Hemoglobin neurotoxicity

Hemoglobin, the most abundant blood protein, is normally confined within erythrocytes; however, during cerebral injury, hemoglobin can be released from disintegrated erythrocytes, followed by heme degradation and the liberation of oxidizing free iron ions. As a consequence, neurons-remarkably vulnerable to Fe²⁺ mediated injury-are damaged. Ferrous iron readily reacts with H₂O₂ to generate the hydroxyl radical, which is considered the most deleterious ROS[75-77]. Furthermore, free heme itself is a potent inducer of lipid peroxidation[78]. In addition, cell-free hemoglobin can react with H₂O₂ or other peroxides to generate highly oxidizing species that promote lipid peroxidation, and it can also scavenge nitric oxide, resulting in irreversible NO consumption and vasoconstriction[76].

Oxidative stress, neuroinflammation, and CD4⁺ T lymphocytes

Neuroinflammation is associated with the infiltration of T cells into the CNS[79]. To combat infections, CD4⁺ lymphocytes (T-helper cells) contribute to the activation of other immune cells. Upon activation, CD4⁺ lymphocytes differentiate into T-helper 1 (Th1), Th2 or Th17 phenotypes, primarily depending on the cytokine environment to which they are exposed[80]. Th1 cells promote the elimination of intracellular pathogens, whereas Th2 cells are mainly involved in responses against extracellular parasites. Importantly, once pathogen clearance is achieved, Th2 lymphocytes secrete IL-10, which inhibits the inflammatory responses mediated by Th1 cells and other components of the innate immune system. Th17 lymphocytes, in turn, contribute to inflammatory immune responses against extracellular bacteria and fungi by stimulating the release of proinflammatory cytokines[81].

In summary, Th1 and Th17 represent inflammatory phenotypes that can promote neuroinflammation. Although the Th2 phenotype also participates in inflammatory immune responses, it may attenuate neuroinflammatory changes[82].

CD4⁺ cells orchestrate the interplay between innate and adaptive immune responses ensuring an effective defense against pathogenic challenges and highlighting their critical role in cell survival.

In this context, it is noteworthy that oxidative stress and redox imbalance alters CD4⁺ T-cell differentiation and function[83], enhances T-cell apoptosis and necrosis[84], and intensifies the proinflammatory activity of Th1 and Th17 subsets, thereby contributing to the progression of neuroinflammation.

MITOCHONDRIA AND NEUROINFLAMMATION

Abundant evidence indicates that mitochondrial dysfunction precedes neuroinflammation and contributes to its progression[85]. However, the relationship between altered mitochondrial function and neuroinflammation is complex: Mitochondrial dysfunction can promote neuroinflammation, while inflammatory mediators released from activated glial cells can, in turn, impair mitochondrial function. Notably, because neurons are highly energy-demanding cells, they are particularly susceptible to mitochondrial dysfunction[86].

To understand the relationship between mitochondria and inflammation, it is necessary to consider that, in multicellular organisms, the immune system can detect tissue injury, pathogenic microorganisms, and cellular or metabolic stress through pattern recognition receptors (PRR). Upon activation-particularly in the case of extensive cell or tissue damage-PRRs can initiate an acute inflammatory response aimed at eliminating the harmful insult and promoting tissue repair[87].

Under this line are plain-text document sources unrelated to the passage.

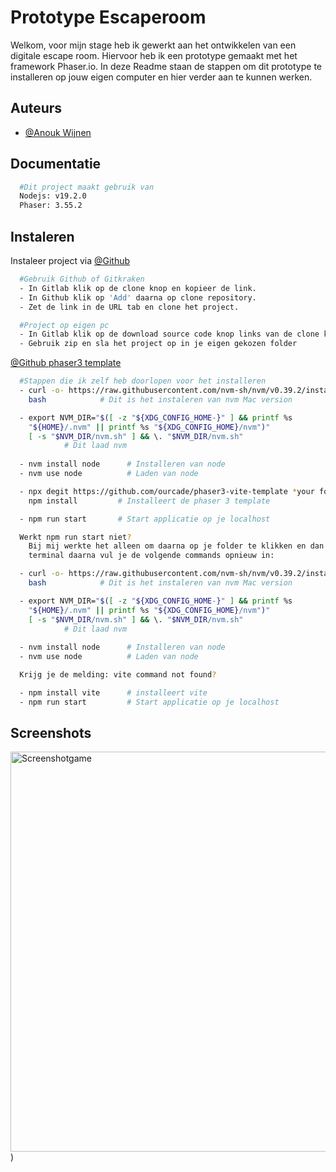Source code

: 
# Prototype Escaperoom

Welkom, 
voor mijn stage heb ik gewerkt aan het ontwikkelen van een digitale
escape room. Hiervoor heb ik een prototype gemaakt met het framework Phaser.io.
In deze Readme staan de stappen om dit prototype te installeren op jouw eigen computer
en hier verder aan te kunnen werken.



## Auteurs


- [@Anouk Wijnen](https://github.com/Lyanna133)




## Documentatie

```bash
  #Dit project maakt gebruik van
  Nodejs: v19.2.0
  Phaser: 3.55.2
```


## Instaleren

Instaleer project via [@Github](https://github.com/Lyanna133/prototype-escaperoom)

```bash
  #Gebruik Github of Gitkraken
  - In Gitlab klik op de clone knop en kopieer de link.
  - In Github klik op 'Add' daarna op clone repository.
  - Zet de link in de URL tab en clone het project.
```
```bash
  #Project op eigen pc
  - In Gitlab klik op de download source code knop links van de clone knop.
  - Gebruik zip en sla het project op in je eigen gekozen folder
```
[@Github phaser3 template](https://github.com/ourcade/phaser3-vite-template)
```bash
  #Stappen die ik zelf heb doorlopen voor het installeren
  - curl -o- https://raw.githubusercontent.com/nvm-sh/nvm/v0.39.2/install.sh |
    bash            # Dit is het instaleren van nvm Mac version

  - export NVM_DIR="$([ -z "${XDG_CONFIG_HOME-}" ] && printf %s
    "${HOME}/.nvm" || printf %s "${XDG_CONFIG_HOME}/nvm")"
    [ -s "$NVM_DIR/nvm.sh" ] && \. "$NVM_DIR/nvm.sh"
            # Dit laad nvm
  
  - nvm install node      # Installeren van node
  - nvm use node          # Laden van node

  - npx degit https://github.com/ourcade/phaser3-vite-template *your folder*
    npm install         # Installeert de phaser 3 template

  - npm run start       # Start applicatie op je localhost
```

```bash
  Werkt npm run start niet?
    Bij mij werkte het alleen om daarna op je folder te klikken en dan “open in integrated
    terminal daarna vul je de volgende commands opnieuw in:

  - curl -o- https://raw.githubusercontent.com/nvm-sh/nvm/v0.39.2/install.sh |
    bash            # Dit is het instaleren van nvm Mac version  

  - export NVM_DIR="$([ -z "${XDG_CONFIG_HOME-}" ] && printf %s
    "${HOME}/.nvm" || printf %s "${XDG_CONFIG_HOME}/nvm")"
    [ -s "$NVM_DIR/nvm.sh" ] && \. "$NVM_DIR/nvm.sh"
            # Dit laad nvm
  
  - nvm install node      # Installeren van node
  - nvm use node          # Laden van node

  Krijg je de melding: vite command not found?

  - npm install vite      # installeert vite
  - npm run start         # Start applicatie op je localhost
```
## Screenshots

<img width="640" alt="Screenshotgame" src="https://user-images.githubusercontent.com/103851643/211283409-558f1878-94b2-4c56-bb4c-11a9196ff9e5.png">
)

PRRs are expressed by cells of the innate immune system-although they have also been described in B lymphocytes and epithelial cells-and survey both intracellular and extracellular compartments for danger signals. These signals include molecular structures derived from invading microorganisms, known as pathogen-associated molecular patterns (PAMPs), as well as endogenous molecular motifs released by damaged or dying cells, referred to as DAMP.

Among the four recognized PRR families-namely Toll-like receptors, RIG-I-like receptors, C-type lectin receptors, and NOD-like receptors-NLRs are intracellular PRRs capable of identifying both PAMPs and DAMPs.

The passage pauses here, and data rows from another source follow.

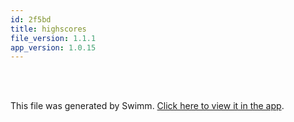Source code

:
 ```yaml
---
id: 2f5bd
title: highscores
file_version: 1.1.1
app_version: 1.0.15
---
```


<br/>

<br/>

This file was generated by Swimm. [Click here to view it in the app](https://app.swimm.io/repos/Z2l0aHViJTNBJTNBdWUtZ2phcGktY29yZSUzQSUzQWZyZWV6ZXJuaWNr/docs/2f5bd).
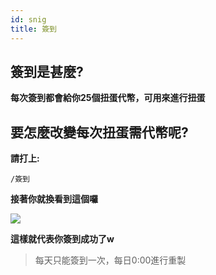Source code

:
 ```yaml
---
id: snig
title: 簽到
---
```


## 簽到是甚麼?

**每次簽到都會給你25個扭蛋代幣，可用來進行扭蛋**

## 要怎麼改變每次扭蛋需代幣呢?

**請打上:**

`/簽到`

**接著你就換看到這個囉**

![](https://cdn.discordapp.com/attachments/991337796960784424/997435298134884352/unknown.png)

**這樣就代表你簽到成功了w**

> 每天只能簽到一次，每日0:00進行重製

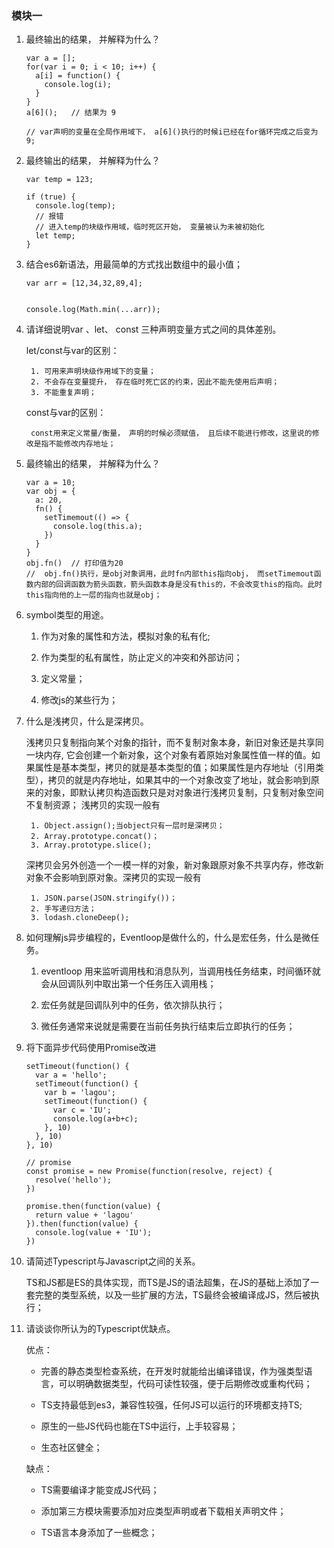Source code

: ### 模块一

1. 最终输出的结果， 并解释为什么？

    ```
    var a = [];
    for(var i = 0; i < 10; i++) {
      a[i] = function() {
        console.log(i);
      }
    }
    a[6]();   // 结果为 9

    // var声明的变量在全局作用域下， a[6]()执行的时候i已经在for循环完成之后变为9;

    ```

2. 最终输出的结果， 并解释为什么？

    ```
    var temp = 123;

    if (true) {
      console.log(temp);   
      // 报错 
      // 进入temp的块级作用域，临时死区开始， 变量被认为未被初始化
      let temp;
    }

    ```

3. 结合es6新语法，用最简单的方式找出数组中的最小值；

    ```
    var arr = [12,34,32,89,4];

    
    console.log(Math.min(...arr));

    ```

4. 请详细说明var 、let、 const 三种声明变量方式之间的具体差别。

    let/const与var的区别：

        1. 可用来声明块级作用域下的变量；
        2. 不会存在变量提升， 存在临时死亡区的约束，因此不能先使用后声明；
        3. 不能重复声明；
         
    const与var的区别： 

        const用来定义常量/衡量， 声明的时候必须赋值， 且后续不能进行修改，这里说的修改是指不能修改内存地址；
    

5. 最终输出的结果， 并解释为什么？
    ```
    var a = 10;
    var obj = {
      a: 20,
      fn() {
        setTimemout(() => {
          console.log(this.a);
        })
      }
    }
    obj.fn()  // 打印值为20
    //  obj.fn()执行，是obj对象调用，此时fn内部this指向obj， 而setTimemout函数内部的回调函数为箭头函数，箭头函数本身是没有this的，不会改变this的指向。此时this指向他的上一层的指向也就是obj；
    ```

6. symbol类型的用途。

   1. 作为对象的属性和方法，模拟对象的私有化;

   2. 作为类型的私有属性，防止定义的冲突和外部访问；

   3. 定义常量；

   4. 修改js的某些行为；

7. 什么是浅拷贝，什么是深拷贝。

    浅拷贝只复制指向某个对象的指针，而不复制对象本身，新旧对象还是共享同一块内存, 它会创建一个新对象，这个对象有着原始对象属性值一样的值。如果属性是基本类型，拷贝的就是基本类型的值；如果属性是内存地址（引用类型），拷贝的就是内存地址，如果其中的一个对象改变了地址，就会影响到原来的对象，即默认拷贝构造函数只是对对象进行浅拷贝复制，只复制对象空间不复制资源；
    浅拷贝的实现一般有

        1. Object.assign();当object只有一层时是深拷贝；
        2. Array.prototype.concat()；
        3. Array.prototype.slice();

    深拷贝会另外创造一个一模一样的对象，新对象跟原对象不共享内存，修改新对象不会影响到原对象。深拷贝的实现一般有

        1. JSON.parse(JSON.stringify())；
        2. 手写递归方法；
        3. lodash.cloneDeep();

8. 如何理解js异步编程的，Eventloop是做什么的，什么是宏任务，什么是微任务。

    1. eventloop 用来监听调用栈和消息队列，当调用栈任务结束，时间循环就会从回调队列中取出第一个任务压入调用栈；

    2. 宏任务就是回调队列中的任务，依次排队执行；

    3. 微任务通常来说就是需要在当前任务执行结束后立即执行的任务；


9. 将下面异步代码使用Promise改进

    ```
    setTimeout(function() {
      var a = 'hello';
      setTimeout(function() {
        var b = 'lagou';
        setTimeout(function() {
          var c = 'IU';
          console.log(a+b+c);
        }, 10)
      }, 10)
    }, 10)

    // promise
    const promise = new Promise(function(resolve, reject) {
      resolve('hello');
    })

    promise.then(function(value) {
      return value + 'lagou'
    }).then(function(value) {
      console.log(value + 'IU');
    })

    ```
10. 请简述Typescript与Javascript之间的关系。

    TS和JS都是ES的具体实现，而TS是JS的语法超集，在JS的基础上添加了一套完整的类型系统，以及一些扩展的方法，TS最终会被编译成JS，然后被执行；

11. 请谈谈你所认为的Typescript优缺点。

    优点：
      * 完善的静态类型检查系统，在开发时就能给出编译错误，作为强类型语言，可以明确数据类型，代码可读性较强，便于后期修改或重构代码；

      * TS支持最低到es3，兼容性较强，任何JS可以运行的环境都支持TS;

      * 原生的一些JS代码也能在TS中运行，上手较容易；

      * 生态社区健全；
    
    缺点： 
      * TS需要编译才能变成JS代码；

      * 添加第三方模块需要添加对应类型声明或者下载相关声明文件；

      * TS语言本身添加了一些概念；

Upon binding to their specific ligands, NLRs activate signaling cascades that elicit diverse immune responses. Once activated, some NLR family members participate in the assembly of cytosolic multiprotein complexes known as inflammasomes, which promote the release of inflammatory cytokines and can trigger pyroptosis-a form of inflammatory cell death that contributes to pathogen clearance.

The NLRP3 inflammasome is among the most extensively studied inflammasome complexes, as its deregulation has been implicated in numerous inflammatory conditions, including atherosclerosis, and MetS[88].

NLRP3 can be activated by a remarkably broad range of stimuli, including pathogenic viruses, bacteria, fungi, and protozoa, as well as extracellular ATP, toxins, and particulate matter such as asbestos, uric acid crystals, silica, and cholesterol crystals[89,90]. Research aimed at clarifying how NLRP3 responds to such diverse signals have led to the proposal that it does not directly recognize each stimuli, but rather senses a common downstream cellular signal generated by these activators. Notably, all known NLRP3 activators induce ROS production[91], and accumulating evidence suggests that mitochondria are the primary source of ROS (mtROS) involved in inflammasome activation. Therefore, through mtROS generation, mitochondria appear to provide a unifying signal that promotes NLRP3 inflammasome activation in response to diverse insults. Additional mitochondria-dependent mechanisms have been proposed, including the release of mitochondrial DNA or cardiolipin, mitophagy, and mitochondrial fission. Although the role of mitochondria in regulating NLRP3 inflammasome has been debated[92], recent studies demonstrate that mtROS-mediated NLRP3 inflammasome activation contributes to renal damage induced by hyperlipidemia[93]. Other proposed mechanisms underlying NLRP3 activation by different stimuli include disassembly of the trans-Golgi network[94], induction of ionic fluxe[88], and lysosomal damage[95].

MITOCHONDRIA, INFLAMMATION, AND THE RAS

As discussed above, mitochondrial dysfunction can promote inflammation; however, mitochondria are also major sources of ROS and direct targets of ROS-mediated damage[96]. This damage can further impair mitochondrial function, giving rise to a vicious cycle linking mitochondrial dysfunction and inflammation. In this context, cells possess several protective strategies that limit mitochondria-driven inflammatory responses[97]. Nevertheless, when the capacity of these protective systems is exceeded, mitochondria-induced inflammation becomes maladaptive and contributes to disease pathogenesis.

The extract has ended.